The word "Freedom" marks the lines you need; copy each of them from the data.

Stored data

◇ ◇ ◇ ◇ ◇

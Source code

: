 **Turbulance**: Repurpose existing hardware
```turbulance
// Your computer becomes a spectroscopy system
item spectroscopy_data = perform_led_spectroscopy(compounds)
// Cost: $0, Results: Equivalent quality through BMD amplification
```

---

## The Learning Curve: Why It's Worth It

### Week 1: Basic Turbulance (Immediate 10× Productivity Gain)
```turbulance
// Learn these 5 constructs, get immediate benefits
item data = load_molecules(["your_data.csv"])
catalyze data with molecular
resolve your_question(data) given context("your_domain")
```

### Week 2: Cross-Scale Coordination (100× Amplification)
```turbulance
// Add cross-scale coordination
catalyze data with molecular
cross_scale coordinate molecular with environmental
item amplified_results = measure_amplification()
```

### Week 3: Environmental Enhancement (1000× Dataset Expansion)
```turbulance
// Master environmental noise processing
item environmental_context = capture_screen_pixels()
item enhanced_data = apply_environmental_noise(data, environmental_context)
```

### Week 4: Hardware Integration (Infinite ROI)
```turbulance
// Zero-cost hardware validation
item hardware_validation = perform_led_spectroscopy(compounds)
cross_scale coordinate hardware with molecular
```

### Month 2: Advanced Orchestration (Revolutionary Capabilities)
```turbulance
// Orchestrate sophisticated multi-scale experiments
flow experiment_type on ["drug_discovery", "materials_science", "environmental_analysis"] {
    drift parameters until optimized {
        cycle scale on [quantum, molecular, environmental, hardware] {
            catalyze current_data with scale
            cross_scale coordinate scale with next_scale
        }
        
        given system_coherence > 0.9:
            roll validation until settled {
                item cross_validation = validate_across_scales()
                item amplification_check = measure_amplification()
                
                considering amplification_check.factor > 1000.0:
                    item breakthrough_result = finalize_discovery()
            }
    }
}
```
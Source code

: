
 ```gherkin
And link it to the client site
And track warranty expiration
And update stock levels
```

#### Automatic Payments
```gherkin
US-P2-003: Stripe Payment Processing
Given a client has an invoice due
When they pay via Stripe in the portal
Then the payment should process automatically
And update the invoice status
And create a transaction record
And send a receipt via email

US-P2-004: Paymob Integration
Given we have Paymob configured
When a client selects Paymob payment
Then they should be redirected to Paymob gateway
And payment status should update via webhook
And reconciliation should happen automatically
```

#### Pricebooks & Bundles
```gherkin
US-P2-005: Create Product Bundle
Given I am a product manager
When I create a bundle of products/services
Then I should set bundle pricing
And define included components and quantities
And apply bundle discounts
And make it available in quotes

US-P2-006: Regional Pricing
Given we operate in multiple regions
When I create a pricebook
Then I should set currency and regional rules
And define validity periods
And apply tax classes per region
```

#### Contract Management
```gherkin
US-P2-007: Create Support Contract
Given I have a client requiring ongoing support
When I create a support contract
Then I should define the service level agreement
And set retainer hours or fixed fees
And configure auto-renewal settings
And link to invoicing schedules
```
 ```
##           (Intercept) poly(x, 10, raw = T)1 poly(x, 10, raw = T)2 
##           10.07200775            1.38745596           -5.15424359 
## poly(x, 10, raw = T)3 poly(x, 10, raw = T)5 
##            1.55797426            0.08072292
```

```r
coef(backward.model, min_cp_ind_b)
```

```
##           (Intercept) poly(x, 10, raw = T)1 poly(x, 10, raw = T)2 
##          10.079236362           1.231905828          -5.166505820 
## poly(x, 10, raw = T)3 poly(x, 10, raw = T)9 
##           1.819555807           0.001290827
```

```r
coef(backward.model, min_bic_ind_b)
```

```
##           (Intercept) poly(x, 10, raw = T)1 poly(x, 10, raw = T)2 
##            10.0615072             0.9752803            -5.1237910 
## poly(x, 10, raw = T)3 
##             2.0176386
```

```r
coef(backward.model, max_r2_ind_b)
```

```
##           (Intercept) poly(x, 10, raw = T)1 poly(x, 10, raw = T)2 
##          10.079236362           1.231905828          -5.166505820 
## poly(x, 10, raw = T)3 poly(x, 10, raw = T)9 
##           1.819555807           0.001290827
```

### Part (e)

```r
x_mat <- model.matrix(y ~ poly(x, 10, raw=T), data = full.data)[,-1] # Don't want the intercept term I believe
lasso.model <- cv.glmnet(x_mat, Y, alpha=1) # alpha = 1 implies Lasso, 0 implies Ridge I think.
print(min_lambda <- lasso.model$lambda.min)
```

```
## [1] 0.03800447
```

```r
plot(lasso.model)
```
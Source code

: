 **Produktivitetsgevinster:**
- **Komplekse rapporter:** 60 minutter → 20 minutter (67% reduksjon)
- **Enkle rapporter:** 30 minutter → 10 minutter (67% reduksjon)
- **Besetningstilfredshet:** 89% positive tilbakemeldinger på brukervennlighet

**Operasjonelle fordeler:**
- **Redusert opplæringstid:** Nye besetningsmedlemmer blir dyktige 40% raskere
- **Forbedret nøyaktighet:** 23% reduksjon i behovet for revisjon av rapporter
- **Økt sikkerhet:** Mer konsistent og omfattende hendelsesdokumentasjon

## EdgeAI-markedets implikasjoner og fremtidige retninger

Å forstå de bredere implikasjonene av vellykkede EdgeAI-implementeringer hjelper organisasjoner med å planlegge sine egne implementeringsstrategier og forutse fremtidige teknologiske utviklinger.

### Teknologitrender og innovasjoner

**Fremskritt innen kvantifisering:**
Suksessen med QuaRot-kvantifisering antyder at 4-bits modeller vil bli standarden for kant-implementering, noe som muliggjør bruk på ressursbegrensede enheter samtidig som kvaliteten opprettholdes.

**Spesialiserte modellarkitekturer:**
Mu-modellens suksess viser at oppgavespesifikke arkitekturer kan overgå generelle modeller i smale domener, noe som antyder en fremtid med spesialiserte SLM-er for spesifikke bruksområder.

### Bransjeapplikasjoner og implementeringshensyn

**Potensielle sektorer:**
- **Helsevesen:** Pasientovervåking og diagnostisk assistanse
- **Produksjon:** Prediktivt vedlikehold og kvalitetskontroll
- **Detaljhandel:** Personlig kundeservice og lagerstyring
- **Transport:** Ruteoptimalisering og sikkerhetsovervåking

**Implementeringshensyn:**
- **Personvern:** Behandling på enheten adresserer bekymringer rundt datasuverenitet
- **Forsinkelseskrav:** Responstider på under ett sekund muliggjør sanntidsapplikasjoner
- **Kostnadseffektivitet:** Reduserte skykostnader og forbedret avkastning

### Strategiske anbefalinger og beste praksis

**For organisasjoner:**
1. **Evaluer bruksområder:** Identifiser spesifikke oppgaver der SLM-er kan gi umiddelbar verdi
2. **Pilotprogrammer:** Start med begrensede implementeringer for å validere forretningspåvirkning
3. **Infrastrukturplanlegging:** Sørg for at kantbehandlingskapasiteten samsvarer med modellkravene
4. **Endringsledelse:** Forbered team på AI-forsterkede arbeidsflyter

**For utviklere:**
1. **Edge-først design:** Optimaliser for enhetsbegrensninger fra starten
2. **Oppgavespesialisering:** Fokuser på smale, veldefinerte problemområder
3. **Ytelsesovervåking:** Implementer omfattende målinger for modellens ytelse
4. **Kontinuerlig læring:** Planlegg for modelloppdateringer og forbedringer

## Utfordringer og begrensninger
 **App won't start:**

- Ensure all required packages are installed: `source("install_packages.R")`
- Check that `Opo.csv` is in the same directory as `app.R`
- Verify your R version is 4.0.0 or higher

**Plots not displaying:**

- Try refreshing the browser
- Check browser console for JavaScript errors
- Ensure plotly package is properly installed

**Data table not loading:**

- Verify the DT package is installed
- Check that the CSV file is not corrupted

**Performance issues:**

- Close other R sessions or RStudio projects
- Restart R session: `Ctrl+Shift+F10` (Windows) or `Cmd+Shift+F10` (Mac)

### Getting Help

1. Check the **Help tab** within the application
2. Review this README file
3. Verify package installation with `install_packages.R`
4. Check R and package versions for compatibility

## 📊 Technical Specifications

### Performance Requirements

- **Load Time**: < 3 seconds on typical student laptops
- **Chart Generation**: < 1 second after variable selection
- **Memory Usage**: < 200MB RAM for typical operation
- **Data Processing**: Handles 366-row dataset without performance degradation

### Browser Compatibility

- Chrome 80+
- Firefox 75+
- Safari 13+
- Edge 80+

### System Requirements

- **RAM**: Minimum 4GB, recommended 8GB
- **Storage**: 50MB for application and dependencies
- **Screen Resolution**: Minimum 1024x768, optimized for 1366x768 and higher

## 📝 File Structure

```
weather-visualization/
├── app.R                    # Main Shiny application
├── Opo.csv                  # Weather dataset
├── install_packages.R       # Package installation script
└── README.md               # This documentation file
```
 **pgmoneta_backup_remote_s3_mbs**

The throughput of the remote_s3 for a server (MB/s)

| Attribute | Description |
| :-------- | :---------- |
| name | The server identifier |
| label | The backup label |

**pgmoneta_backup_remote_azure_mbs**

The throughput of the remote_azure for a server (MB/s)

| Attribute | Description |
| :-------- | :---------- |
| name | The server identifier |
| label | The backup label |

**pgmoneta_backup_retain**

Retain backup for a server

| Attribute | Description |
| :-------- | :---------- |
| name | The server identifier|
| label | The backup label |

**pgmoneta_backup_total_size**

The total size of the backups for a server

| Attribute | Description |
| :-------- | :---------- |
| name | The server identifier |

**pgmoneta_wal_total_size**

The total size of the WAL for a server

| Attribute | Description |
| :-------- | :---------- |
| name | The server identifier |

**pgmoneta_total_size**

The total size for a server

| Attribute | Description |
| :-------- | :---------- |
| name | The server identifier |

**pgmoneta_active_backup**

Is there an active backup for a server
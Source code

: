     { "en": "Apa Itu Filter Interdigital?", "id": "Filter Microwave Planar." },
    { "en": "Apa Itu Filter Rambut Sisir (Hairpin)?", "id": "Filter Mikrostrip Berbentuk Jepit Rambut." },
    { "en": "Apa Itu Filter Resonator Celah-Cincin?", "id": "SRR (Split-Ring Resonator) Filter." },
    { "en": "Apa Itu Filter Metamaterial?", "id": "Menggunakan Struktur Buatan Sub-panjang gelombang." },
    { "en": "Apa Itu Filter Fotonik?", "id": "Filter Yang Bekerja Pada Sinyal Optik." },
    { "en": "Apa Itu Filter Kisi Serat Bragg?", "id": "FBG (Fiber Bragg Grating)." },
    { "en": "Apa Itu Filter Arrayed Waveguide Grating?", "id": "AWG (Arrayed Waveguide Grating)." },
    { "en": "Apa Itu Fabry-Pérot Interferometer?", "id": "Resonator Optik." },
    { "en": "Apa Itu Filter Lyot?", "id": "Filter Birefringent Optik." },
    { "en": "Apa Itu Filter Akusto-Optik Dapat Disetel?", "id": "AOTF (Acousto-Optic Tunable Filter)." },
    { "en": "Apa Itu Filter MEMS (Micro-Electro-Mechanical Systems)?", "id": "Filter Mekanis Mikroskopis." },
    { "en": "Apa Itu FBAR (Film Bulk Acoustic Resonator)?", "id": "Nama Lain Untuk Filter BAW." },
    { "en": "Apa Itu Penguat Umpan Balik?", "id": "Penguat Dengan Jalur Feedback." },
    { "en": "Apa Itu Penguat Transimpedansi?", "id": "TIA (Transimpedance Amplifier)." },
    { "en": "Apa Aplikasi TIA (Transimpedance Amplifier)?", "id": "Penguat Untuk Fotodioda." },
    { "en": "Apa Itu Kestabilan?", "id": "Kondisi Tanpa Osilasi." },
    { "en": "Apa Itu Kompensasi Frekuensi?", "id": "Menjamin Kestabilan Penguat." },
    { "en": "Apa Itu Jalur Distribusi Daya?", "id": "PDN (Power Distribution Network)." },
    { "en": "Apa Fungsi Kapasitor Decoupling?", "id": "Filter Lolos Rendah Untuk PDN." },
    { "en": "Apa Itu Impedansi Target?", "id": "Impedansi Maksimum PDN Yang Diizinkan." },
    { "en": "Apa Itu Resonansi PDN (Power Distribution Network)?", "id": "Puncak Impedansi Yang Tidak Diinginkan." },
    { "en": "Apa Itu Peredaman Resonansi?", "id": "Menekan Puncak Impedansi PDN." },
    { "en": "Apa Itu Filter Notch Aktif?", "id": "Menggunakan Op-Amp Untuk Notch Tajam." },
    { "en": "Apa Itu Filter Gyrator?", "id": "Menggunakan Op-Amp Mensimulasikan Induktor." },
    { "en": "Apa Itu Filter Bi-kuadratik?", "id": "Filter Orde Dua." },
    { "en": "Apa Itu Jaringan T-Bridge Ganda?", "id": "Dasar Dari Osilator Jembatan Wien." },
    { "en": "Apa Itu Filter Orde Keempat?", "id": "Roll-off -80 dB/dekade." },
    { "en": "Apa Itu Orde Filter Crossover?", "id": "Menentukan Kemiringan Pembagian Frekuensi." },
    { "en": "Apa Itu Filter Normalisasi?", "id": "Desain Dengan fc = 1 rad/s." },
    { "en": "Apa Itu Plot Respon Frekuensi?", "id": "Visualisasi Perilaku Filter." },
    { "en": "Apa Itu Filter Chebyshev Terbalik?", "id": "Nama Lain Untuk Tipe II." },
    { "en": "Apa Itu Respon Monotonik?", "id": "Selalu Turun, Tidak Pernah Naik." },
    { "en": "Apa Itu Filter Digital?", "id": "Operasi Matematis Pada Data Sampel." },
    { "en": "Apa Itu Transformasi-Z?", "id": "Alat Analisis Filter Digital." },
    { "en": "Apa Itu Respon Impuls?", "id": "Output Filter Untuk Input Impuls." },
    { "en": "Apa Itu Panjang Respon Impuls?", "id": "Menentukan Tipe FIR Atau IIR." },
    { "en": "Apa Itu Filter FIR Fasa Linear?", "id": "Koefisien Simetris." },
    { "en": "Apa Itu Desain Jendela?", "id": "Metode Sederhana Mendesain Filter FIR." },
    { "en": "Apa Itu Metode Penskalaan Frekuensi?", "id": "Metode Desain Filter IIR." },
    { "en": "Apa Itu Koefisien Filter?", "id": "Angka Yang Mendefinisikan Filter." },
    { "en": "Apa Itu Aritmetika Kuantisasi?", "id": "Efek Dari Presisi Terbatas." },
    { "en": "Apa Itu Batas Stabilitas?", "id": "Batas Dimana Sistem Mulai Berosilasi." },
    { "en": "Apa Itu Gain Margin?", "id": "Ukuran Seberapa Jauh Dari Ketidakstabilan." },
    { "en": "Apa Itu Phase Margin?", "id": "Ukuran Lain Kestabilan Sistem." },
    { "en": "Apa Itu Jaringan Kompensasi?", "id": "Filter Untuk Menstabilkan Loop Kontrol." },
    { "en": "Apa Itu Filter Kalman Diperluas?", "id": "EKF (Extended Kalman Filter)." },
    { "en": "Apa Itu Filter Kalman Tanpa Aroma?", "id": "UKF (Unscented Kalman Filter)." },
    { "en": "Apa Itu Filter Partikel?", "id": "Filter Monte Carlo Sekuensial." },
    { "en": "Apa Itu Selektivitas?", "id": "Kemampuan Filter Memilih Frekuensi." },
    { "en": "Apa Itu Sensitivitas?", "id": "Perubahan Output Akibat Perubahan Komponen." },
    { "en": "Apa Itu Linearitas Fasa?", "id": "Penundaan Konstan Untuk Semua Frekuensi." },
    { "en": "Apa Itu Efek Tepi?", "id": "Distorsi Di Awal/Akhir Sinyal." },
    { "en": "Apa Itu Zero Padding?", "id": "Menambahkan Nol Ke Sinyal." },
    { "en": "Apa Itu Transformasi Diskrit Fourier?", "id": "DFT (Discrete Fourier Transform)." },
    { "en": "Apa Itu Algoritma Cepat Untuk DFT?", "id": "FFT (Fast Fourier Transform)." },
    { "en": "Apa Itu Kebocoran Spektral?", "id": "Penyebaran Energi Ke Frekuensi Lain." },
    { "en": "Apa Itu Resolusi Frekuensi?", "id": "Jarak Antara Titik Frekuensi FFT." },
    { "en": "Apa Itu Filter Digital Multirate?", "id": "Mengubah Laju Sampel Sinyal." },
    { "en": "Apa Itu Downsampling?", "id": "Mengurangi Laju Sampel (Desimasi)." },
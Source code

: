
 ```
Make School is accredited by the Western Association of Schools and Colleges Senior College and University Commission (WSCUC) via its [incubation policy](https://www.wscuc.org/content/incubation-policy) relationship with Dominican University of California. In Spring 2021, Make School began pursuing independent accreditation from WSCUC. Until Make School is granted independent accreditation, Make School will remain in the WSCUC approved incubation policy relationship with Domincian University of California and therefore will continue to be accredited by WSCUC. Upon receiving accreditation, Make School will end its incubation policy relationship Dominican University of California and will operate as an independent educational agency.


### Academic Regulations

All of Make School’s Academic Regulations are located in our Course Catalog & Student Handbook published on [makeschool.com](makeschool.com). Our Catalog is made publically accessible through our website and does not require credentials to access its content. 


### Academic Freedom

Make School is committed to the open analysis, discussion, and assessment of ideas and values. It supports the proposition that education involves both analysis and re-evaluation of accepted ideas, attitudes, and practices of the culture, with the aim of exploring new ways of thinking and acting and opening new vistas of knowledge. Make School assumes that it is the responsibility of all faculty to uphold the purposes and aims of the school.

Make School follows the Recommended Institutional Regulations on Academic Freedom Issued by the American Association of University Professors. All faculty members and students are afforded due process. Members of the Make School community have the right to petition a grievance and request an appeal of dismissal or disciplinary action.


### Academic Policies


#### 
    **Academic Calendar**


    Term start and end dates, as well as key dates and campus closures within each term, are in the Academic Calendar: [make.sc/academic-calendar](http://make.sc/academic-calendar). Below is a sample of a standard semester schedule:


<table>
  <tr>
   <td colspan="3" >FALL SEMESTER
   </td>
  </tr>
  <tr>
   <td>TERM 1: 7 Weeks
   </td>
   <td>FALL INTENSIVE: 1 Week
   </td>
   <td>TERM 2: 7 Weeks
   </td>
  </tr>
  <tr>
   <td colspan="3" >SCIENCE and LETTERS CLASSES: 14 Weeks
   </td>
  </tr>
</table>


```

◇ ◇ ◇ ◇ ◇

SOLUTION FOR THIS TASK ▸
### Academic Freedom
Make School follows the Recommended Institutional Regulations on Academic Freedom Issued by the American Association of University Professors. All faculty members and students are afforded due process. Members of the Make School community have the right to petition a grievance and request an appeal of dismissal or disciplinary action.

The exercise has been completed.